Material for this exercise -

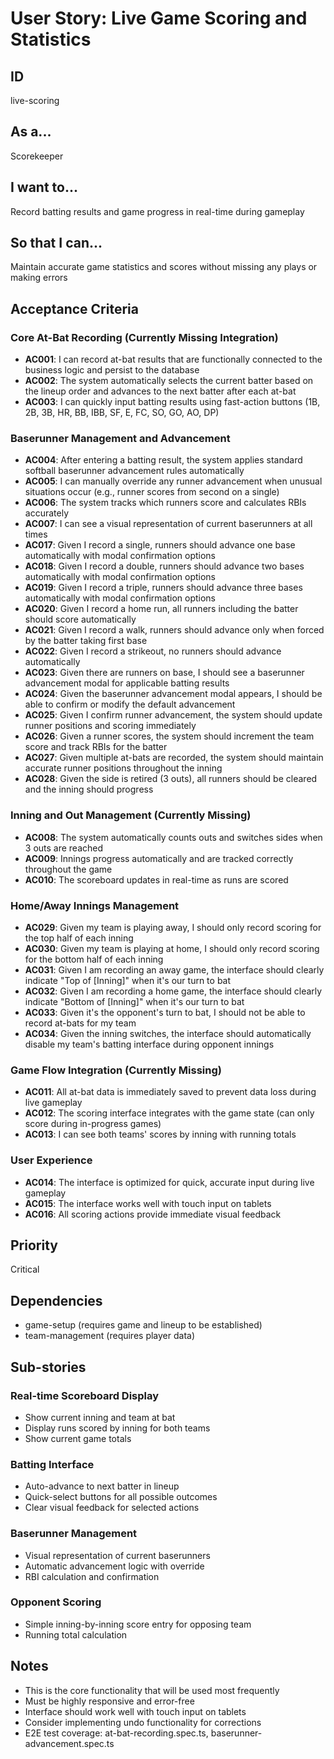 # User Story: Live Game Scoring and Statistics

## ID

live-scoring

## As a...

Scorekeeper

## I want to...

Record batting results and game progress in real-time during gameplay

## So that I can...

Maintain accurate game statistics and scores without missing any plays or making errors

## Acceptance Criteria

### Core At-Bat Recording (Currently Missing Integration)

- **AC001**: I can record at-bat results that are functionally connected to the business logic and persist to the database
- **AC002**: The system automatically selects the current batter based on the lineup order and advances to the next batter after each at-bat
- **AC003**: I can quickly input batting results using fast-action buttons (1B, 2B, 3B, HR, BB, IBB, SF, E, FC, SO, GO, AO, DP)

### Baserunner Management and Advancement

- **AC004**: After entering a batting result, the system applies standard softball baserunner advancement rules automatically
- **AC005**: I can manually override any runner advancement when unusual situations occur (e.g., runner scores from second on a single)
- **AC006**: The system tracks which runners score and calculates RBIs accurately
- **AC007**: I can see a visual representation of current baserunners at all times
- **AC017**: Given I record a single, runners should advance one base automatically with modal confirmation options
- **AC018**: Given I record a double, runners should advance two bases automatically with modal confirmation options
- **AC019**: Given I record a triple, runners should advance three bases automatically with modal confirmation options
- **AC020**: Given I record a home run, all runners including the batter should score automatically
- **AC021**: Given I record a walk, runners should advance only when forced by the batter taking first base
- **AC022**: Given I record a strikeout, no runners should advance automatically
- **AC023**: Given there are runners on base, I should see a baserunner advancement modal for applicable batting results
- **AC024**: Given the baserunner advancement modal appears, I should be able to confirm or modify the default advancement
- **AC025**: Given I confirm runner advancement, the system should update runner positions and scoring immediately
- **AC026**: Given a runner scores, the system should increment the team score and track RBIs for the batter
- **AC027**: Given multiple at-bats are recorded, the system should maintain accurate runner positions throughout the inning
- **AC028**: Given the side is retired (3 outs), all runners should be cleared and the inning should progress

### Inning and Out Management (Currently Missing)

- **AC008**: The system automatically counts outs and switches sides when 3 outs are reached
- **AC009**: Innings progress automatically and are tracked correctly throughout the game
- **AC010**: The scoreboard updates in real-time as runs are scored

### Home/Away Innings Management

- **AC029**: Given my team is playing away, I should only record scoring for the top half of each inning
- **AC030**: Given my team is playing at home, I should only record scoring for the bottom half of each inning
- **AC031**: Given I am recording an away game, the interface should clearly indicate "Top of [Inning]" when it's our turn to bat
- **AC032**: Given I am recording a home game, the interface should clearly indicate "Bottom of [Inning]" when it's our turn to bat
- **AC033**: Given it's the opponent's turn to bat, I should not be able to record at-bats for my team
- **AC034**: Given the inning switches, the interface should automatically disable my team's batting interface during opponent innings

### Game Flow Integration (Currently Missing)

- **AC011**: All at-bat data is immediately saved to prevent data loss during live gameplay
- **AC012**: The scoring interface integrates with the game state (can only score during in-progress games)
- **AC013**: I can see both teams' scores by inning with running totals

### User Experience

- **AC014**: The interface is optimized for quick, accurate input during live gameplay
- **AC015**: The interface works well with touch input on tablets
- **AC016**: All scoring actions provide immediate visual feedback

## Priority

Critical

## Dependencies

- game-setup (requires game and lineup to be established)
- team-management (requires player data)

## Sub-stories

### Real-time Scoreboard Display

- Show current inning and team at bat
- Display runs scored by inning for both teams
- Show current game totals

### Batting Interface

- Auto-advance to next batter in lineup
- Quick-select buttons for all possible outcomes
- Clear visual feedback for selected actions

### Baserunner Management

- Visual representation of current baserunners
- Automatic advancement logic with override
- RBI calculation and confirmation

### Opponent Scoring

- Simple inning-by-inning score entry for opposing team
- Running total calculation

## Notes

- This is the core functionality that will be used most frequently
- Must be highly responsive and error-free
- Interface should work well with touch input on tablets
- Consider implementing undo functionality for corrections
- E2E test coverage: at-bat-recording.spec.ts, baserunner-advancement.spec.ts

How to complete this task - Could you set down, word for word, only the lines above from the line with "- **AC025**: Given" to the line with "- **AC027**: Given", including both?

Exercise output -
- **AC025**: Given I confirm runner advancement, the system should update runner positions and scoring immediately
- **AC026**: Given a runner scores, the system should increment the team score and track RBIs for the batter
- **AC027**: Given multiple at-bats are recorded, the system should maintain accurate runner positions throughout the inning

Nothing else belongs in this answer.